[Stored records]
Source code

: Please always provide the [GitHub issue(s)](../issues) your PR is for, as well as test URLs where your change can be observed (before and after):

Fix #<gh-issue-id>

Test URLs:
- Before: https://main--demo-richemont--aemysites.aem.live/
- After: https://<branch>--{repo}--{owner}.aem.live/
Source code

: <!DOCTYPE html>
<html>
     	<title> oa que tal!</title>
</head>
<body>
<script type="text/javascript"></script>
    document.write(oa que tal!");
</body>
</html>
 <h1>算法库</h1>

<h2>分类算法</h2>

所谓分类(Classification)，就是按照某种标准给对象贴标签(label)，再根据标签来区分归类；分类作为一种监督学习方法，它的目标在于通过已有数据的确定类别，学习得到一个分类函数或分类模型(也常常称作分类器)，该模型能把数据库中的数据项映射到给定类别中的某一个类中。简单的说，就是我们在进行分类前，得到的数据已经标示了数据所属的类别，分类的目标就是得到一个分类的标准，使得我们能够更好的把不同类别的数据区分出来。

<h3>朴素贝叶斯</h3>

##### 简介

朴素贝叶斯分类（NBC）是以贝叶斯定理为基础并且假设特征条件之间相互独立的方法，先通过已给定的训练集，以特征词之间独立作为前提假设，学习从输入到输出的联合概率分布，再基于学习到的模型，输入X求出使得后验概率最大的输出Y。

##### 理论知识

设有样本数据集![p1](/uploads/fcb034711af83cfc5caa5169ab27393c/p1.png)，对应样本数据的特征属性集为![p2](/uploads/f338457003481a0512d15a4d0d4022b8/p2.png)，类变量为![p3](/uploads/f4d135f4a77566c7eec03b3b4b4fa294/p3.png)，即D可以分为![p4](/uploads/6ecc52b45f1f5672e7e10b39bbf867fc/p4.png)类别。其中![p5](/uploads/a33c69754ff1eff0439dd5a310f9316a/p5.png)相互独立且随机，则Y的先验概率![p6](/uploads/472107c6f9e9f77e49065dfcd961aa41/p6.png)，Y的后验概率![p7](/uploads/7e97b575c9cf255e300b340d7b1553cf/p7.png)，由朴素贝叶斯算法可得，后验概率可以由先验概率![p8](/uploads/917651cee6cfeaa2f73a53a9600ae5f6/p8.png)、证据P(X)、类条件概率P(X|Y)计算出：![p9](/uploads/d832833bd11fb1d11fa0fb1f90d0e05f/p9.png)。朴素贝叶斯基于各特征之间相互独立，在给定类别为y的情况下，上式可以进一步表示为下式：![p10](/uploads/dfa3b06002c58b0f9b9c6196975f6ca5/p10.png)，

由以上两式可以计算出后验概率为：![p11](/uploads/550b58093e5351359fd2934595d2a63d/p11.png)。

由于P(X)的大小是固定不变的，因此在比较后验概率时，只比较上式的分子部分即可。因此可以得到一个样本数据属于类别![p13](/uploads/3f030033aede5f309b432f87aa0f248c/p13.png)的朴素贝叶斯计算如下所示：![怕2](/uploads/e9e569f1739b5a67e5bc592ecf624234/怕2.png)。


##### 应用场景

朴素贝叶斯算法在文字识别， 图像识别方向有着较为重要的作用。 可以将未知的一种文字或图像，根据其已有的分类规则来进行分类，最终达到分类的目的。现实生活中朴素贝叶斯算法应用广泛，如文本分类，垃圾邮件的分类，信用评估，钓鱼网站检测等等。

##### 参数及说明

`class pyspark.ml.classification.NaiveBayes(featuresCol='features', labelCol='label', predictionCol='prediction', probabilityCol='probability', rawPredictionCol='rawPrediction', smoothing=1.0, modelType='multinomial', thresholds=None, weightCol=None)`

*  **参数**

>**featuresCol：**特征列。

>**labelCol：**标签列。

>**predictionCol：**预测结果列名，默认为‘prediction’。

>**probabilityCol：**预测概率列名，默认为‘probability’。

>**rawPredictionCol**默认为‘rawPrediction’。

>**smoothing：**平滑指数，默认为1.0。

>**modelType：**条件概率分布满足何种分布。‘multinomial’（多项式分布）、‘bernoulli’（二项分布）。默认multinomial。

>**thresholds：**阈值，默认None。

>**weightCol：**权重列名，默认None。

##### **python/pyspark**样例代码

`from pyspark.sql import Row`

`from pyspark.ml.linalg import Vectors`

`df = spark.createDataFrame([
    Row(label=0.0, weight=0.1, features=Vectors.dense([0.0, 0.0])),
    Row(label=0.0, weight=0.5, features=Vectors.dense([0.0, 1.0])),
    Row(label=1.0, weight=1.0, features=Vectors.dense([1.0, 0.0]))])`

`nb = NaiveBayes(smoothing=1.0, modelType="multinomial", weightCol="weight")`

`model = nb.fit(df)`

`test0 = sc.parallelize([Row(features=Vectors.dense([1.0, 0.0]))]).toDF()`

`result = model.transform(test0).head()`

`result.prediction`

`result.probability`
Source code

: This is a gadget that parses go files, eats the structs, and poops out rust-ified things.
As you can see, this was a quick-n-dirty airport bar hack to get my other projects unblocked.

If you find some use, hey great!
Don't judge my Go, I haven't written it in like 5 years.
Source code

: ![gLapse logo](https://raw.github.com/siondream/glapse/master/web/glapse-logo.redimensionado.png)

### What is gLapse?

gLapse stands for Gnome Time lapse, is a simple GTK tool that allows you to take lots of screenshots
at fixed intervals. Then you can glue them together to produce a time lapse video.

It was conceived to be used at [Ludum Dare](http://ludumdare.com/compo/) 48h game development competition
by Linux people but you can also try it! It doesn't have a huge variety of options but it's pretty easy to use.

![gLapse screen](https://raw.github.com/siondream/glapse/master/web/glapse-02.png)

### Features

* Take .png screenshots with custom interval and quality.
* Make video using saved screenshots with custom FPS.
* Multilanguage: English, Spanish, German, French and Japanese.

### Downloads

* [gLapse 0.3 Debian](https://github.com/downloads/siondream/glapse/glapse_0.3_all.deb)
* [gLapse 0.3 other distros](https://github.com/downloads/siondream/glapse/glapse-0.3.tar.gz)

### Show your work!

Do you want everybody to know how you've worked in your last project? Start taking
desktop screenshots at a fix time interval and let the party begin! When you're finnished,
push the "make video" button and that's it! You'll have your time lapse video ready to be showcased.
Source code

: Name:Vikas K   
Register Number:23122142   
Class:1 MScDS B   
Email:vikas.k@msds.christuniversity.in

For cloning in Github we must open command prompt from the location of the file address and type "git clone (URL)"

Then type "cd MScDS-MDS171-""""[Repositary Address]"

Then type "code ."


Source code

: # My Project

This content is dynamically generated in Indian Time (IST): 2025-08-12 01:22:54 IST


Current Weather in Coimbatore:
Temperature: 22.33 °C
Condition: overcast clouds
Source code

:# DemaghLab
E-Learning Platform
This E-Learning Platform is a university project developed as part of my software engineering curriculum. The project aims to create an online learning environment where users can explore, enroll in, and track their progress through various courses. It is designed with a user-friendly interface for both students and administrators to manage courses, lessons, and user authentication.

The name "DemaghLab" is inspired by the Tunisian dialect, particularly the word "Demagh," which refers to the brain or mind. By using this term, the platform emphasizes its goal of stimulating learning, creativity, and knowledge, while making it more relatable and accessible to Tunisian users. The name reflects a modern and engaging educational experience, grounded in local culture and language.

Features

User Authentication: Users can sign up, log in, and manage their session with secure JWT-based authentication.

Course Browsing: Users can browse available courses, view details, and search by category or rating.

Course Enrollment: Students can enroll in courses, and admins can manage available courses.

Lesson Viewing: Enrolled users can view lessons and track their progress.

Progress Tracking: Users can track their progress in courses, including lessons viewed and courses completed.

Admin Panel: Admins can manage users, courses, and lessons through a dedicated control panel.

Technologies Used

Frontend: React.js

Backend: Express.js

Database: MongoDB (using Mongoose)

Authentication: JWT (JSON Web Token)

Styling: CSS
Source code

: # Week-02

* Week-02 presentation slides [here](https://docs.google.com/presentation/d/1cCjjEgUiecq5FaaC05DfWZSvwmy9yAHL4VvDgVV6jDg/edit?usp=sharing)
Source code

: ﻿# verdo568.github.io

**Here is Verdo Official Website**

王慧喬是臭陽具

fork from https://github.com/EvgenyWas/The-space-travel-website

§ TASK TO CARRY OUT: Using the entries above, output exactly the lines between the line holding "朴素贝叶斯分类（NBC）是以" and the line holding "设有样本数据集![p1](/", end lines included, and nothing more.

§ THE ANSWER:
朴素贝叶斯分类（NBC）是以贝叶斯定理为基础并且假设特征条件之间相互独立的方法，先通过已给定的训练集，以特征词之间独立作为前提假设，学习从输入到输出的联合概率分布，再基于学习到的模型，输入X求出使得后验概率最大的输出Y。

##### 理论知识

设有样本数据集![p1](/uploads/fcb034711af83cfc5caa5169ab27393c/p1.png)，对应样本数据的特征属性集为![p2](/uploads/f338457003481a0512d15a4d0d4022b8/p2.png)，类变量为![p3](/uploads/f4d135f4a77566c7eec03b3b4b4fa294/p3.png)，即D可以分为![p4](/uploads/6ecc52b45f1f5672e7e10b39bbf867fc/p4.png)类别。其中![p5](/uploads/a33c69754ff1eff0439dd5a310f9316a/p5.png)相互独立且随机，则Y的先验概率![p6](/uploads/472107c6f9e9f77e49065dfcd961aa41/p6.png)，Y的后验概率![p7](/uploads/7e97b575c9cf255e300b340d7b1553cf/p7.png)，由朴素贝叶斯算法可得，后验概率可以由先验概率![p8](/uploads/917651cee6cfeaa2f73a53a9600ae5f6/p8.png)、证据P(X)、类条件概率P(X|Y)计算出：![p9](/uploads/d832833bd11fb1d11fa0fb1f90d0e05f/p9.png)。朴素贝叶斯基于各特征之间相互独立，在给定类别为y的情况下，上式可以进一步表示为下式：![p10](/uploads/dfa3b06002c58b0f9b9c6196975f6ca5/p10.png)，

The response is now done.